Hi all,
A little background: I am from the space physics field where a lot of people watch/analyze satellite data for a living. This is a field currently dominated by IDL in terms of visualization/analysis software. I was a happy IDL user until I saw those very, very, I mean, seriously, very, very pretty matplotlib plots a couple of weeks ago. Although I was happy with IDL most of the time, I always hated the feel of IDL plots on screen.
So, I decided to make my move from IDL to python + numpy + scipy + matplotlib. However, this is not a trivial move. One major thing that makes me stick to IDL in the first place is the Tplot package (bundled into THEMIS Data Analysis Software, a.k.a., TDAS) developed at my own lab, the Space Sciences Lab at UC Berkeley. I must have something equivalent to Tplot to work efficiently on the python platform. In order to do that, there are two problems to solve. First, a utility module is required to load data that are in NASA CDF format. Second, a 2D plotting application is required with the following features: 1) Able to handle large amount vector data, 2) able to display spectrogram with log scale axis quickly, and 3) convenient toolbar to navigate the data.
I have written a module that can quickly load data in CDF files in cython, with help from the cython and the numpy communities. I have also gotten the third plotting feature working with a customized navigation toolbar, thanks to the help I received in this mailing list. However, I haven’t figured out how to get the first two plotting features. Matplotlib is known for its slow speed when it comes to large data sets. However, it seems some other packages can plot large data sets very fast, although not as pretty as matplotlib. So, I am wondering what makes matplotlib so slow. Is it because the anti-aliasing engine? If so, is it possible to turn it on or off flexibly to compromise between performance and quality? Also, is it possible to convert the bottle-neck bit of the code into cython to speed up matplotlib? As for spectrograms with log scale axis, I found a working solution from Stack Overflow, but it is simply too slow. So, again, why is it so slow?
So, for my purposes, my real problem now is the slow speed of matplotlib. I tried other packages, such as pyqtgraph, pyqwt, and Chaco/Traits. They seem to be faster, but they have serious problems too. Pyqtgraph seems very promising, but it seems to be in an infant stage for now with serious bugs. For example, I can’t get it working together with matplotlib. PyQwt/guiqwt is reasonably robust, but it has too many dependencies in my opinion, and doesn’t seem to have a wide user base. Chaco/Traits seems another viable possibility, especially considering the fact that it is actually supported by a company, but I didn’t get a chance to see their performance and quality because I can’t install Enable, a necessary bit for Chaco, on my mac. (But the fact that Chaco/Traits is supported by a real company is a real plus to me. If I can’t eventually speed up matplotlib, I will probably give it another shot.)

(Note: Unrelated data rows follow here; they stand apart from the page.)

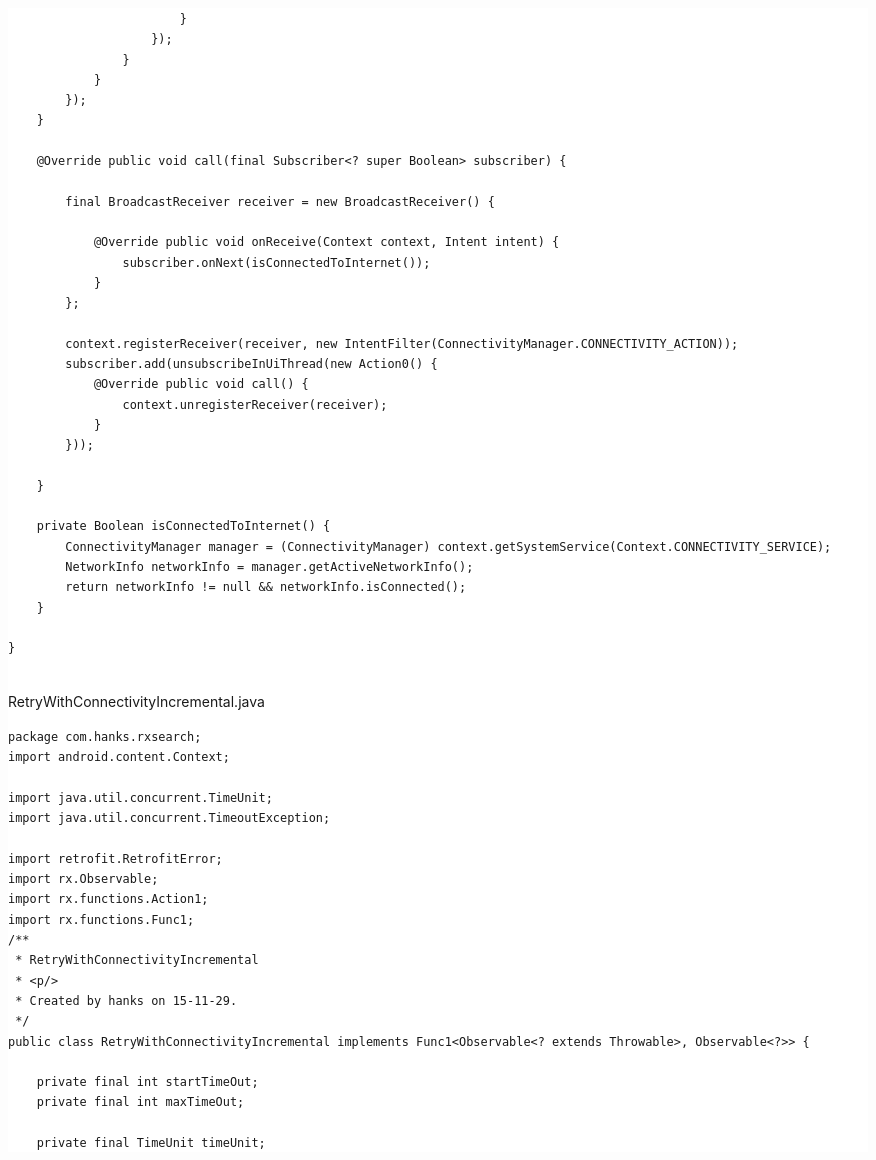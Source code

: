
 ```
                        }
                    });
                }
            }
        });
    }

    @Override public void call(final Subscriber<? super Boolean> subscriber) {

        final BroadcastReceiver receiver = new BroadcastReceiver() {

            @Override public void onReceive(Context context, Intent intent) {
                subscriber.onNext(isConnectedToInternet());
            }
        };

        context.registerReceiver(receiver, new IntentFilter(ConnectivityManager.CONNECTIVITY_ACTION));
        subscriber.add(unsubscribeInUiThread(new Action0() {
            @Override public void call() {
                context.unregisterReceiver(receiver);
            }
        }));

    }

    private Boolean isConnectedToInternet() {
        ConnectivityManager manager = (ConnectivityManager) context.getSystemService(Context.CONNECTIVITY_SERVICE);
        NetworkInfo networkInfo = manager.getActiveNetworkInfo();
        return networkInfo != null && networkInfo.isConnected();
    }

}


```



RetryWithConnectivityIncremental.java
```
package com.hanks.rxsearch;
import android.content.Context;

import java.util.concurrent.TimeUnit;
import java.util.concurrent.TimeoutException;

import retrofit.RetrofitError;
import rx.Observable;
import rx.functions.Action1;
import rx.functions.Func1;
/**
 * RetryWithConnectivityIncremental
 * <p/>
 * Created by hanks on 15-11-29.
 */
public class RetryWithConnectivityIncremental implements Func1<Observable<? extends Throwable>, Observable<?>> {

    private final int startTimeOut;
    private final int maxTimeOut;

    private final TimeUnit timeUnit;
```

I have one idea to speed up line plots in matplotlib on screen, which is basically down-sampling the data before plotting. Basically, my idea is to down-sample the data into a level that one pixel only corresponds to one data point. Apparently, one must have enough information to determine the mapping between the data and the pixels on screen. However, such an overhead is just to maintain some house-keeping information, which I suppose is minimal.
I have no idea how to speed up the log-scale spectrogram plot at the moment.
So, the bottom line: What are the options to speed up matplotlib? Your comments and insights are very much appreciated.
Thank you for reading.
Cheers,
Jianbao